Telegrams from around the world, had to be carried in by the bushel, including one from Charlie Chaplin, congratulating owner W. S. Butterfield and his staff.

The Strand Theatre survived the era of vaudeville to become a classic, big-city downtown movie palace, under the rubric of the Michigan Theatre, until its partial demolition in 1982.

Only the ornate terra cotta façade survives — a creamy baroque throwback tucked between empty storefronts, bail bondsmen and cigar stores — along with an arcade of offices inside the building. 

Although the Stand/Michigan Theatre spent most of its life as a movie house, a long line of American entertainers, from Al Jolson to Dave Brubeck, appeared there.

“I was the last person on that stage,” Chicago architect Thom Greene said. “I read a short poem, long ago, when the building was half torn down and snow was coming through the ceiling. It was quite a night for me.”

Two original seats from the Michigan Theatre, and a piece of swirly red Art Deco carpet, are still sitting in his garage. 

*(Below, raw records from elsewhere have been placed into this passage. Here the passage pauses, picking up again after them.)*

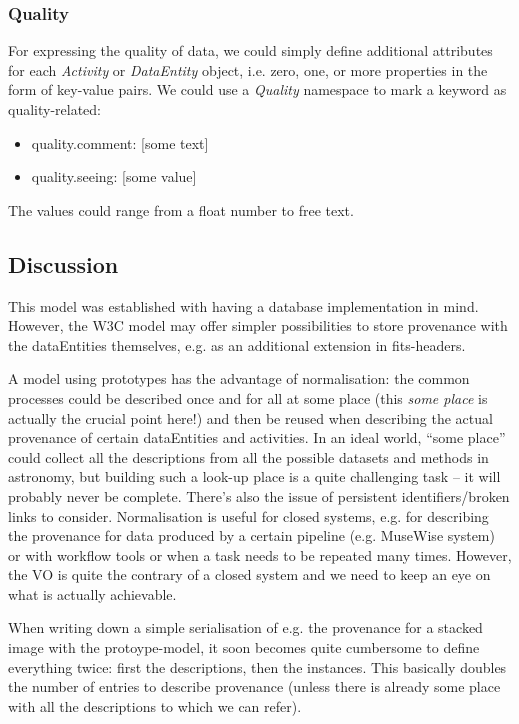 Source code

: \documentclass[11pt,a4paper]{ivoa}
\begin{document}
\subsubsection{Quality}
For expressing the quality of data, we could simply define additional 
attributes for each \emph{Activity}
or \emph{DataEntity} object, i.e. zero, one, or more properties in the form of
key-value pairs. We could use a \emph{Quality} namespace to mark a keyword
as quality-related:
\begin{itemize}
    \item quality.comment: [some text]
    \item quality.seeing: [some value]
\end{itemize}
The values could range from a float number to free text.



\subsection{Discussion}
This model was established with having a database implementation in mind. However, the W3C model may offer simpler possibilities to store provenance with the dataEntities themselves, e.g. as an additional extension in fits-headers.

A model using prototypes has the advantage of normalisation: the common processes could be described once and for all at some place (this \emph{some place} is actually the crucial point here!) and then be reused when describing the actual provenance of certain dataEntities and activities.
In an ideal world, ``some place'' could collect all the descriptions from all 
the possible datasets and methods in astronomy, but building such a look-up place is a quite challenging task -- it will probably never be complete. There's also the issue of persistent identifiers/broken links to consider.
Normalisation is useful for closed systems, e.g. for describing the provenance for data produced by a certain pipeline (e.g. MuseWise system) or with workflow tools or when a task needs to be repeated many times. However, the VO is quite the contrary of a closed system and we need to keep an eye on what is actually achievable.

When writing down a simple serialisation of e.g. the provenance for a stacked image with the protoype-model, it soon becomes quite cumbersome to define everything twice: first the descriptions, then the instances. This basically doubles the number of entries to describe provenance (unless there is already some place with all the descriptions to which we can refer).
\end{document}
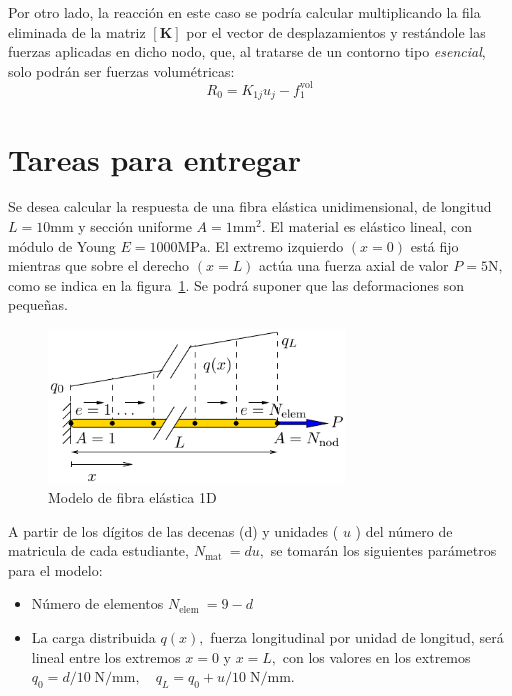  Por otro lado, la reacción en este caso se podría calcular multiplicando la fila eliminada de la matriz $[\mathbf{K}]$ por el vector de desplazamientos y restándole las fuerzas aplicadas en dicho nodo, que, al tratarse de un contorno tipo \emph{esencial}, solo podrán ser fuerzas volumétricas:
 $$
 R_0=K_{1j}u_j-f^{\text {vol}}_1
$$


\clearpage
\section{Tareas para entregar}
\label{sec:tareas}

Se desea calcular la respuesta de una fibra elástica unidimensional, de longitud \(L=10 \mathrm{mm}\)
y sección uniforme \(A=1 \mathrm{mm}^{2} .\) El material es elástico lineal, con módulo de Young \(E=1000 \mathrm{MPa}\).
El extremo izquierdo \((x=0)\) está fijo mientras que sobre el derecho \((x=L)\) actúa una fuerza
axial de valor \(P=5 \mathrm{N},\) como se indica en la figura~\ref{fig:esq}. Se podrá suponer que las deformaciones
son pequeñas.

\begin{figure}[!htp]
\centering
\includegraphics[width=0.7\textwidth]{figuras_1/esquema.pdf}
\caption{Modelo de fibra elástica 1D}
\label{fig:esq}
\end{figure}

A partir de los dígitos de las decenas (d) y unidades ( \(u\) ) del número de matricula de cada estudiante, \(N_{\text {mat }}=d u,\) se tomarán los siguientes parámetros para el modelo:
\begin{itemize}
\item Número de elementos \(N_{\text {elem }}=9-d\)
\item La carga distribuida \(q(x),\) fuerza longitudinal por unidad de longitud, será lineal entre los extremos \(x=0\) y \(x=L,\) con los valores en los extremos \(q_0=d / 10\; \mathrm{N} / \mathrm{mm}, \quad q_{L}=q_{0}+u / 10 \; \mathrm{N} / \mathrm{mm} \).
\end{itemize}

Greene was part of a plucky but unsuccessful effort to save the theater, Da Capo, that included a fund-raising concert by jazz pianist Dave Brubeck. Greene wrote his fifth-year thesis, at Lawrence Technological University, on the Strand/Michigan Theatre.

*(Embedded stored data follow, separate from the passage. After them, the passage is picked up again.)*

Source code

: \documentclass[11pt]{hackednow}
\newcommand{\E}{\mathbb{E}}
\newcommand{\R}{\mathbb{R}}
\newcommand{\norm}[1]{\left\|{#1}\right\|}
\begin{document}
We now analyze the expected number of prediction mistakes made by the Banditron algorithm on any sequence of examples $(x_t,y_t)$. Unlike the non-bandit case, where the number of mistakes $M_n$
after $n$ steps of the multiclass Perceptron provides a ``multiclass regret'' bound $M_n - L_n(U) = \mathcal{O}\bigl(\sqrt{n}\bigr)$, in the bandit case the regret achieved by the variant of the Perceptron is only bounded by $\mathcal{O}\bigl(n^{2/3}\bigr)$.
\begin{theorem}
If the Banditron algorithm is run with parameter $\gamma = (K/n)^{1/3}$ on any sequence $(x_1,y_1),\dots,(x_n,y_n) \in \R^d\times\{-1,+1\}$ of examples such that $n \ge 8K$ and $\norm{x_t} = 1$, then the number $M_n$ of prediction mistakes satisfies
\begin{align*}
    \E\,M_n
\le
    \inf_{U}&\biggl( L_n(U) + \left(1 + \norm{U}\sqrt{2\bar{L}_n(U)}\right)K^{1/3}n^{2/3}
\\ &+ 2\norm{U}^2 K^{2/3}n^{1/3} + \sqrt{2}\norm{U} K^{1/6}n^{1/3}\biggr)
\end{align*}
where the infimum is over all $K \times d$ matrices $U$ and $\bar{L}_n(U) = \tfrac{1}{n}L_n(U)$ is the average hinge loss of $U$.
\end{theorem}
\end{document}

“The Lansing Strand Theatre was not built for today only,” read the opening night program, “but constructed in the hope that it might be a monument for years to come.”

The Strand Theatre was built for Walter Scott Butterfield, who owned 19 theaters in Michigan and several more out of the state. Butterfield hired one of the leading architects of the day, John Eberson, who specialized in grand theater designs.

Butterfield’s granddaughter was the model for a beautiful terra cotta relief by Kristian Schneider, a friend of iconic Chicago architect Louis Sullivan. Her face still looks down on passersby along Washington Avenue. The identity of the terra-cotta lady whose bosom morphs into a descending column of plaster is unknown.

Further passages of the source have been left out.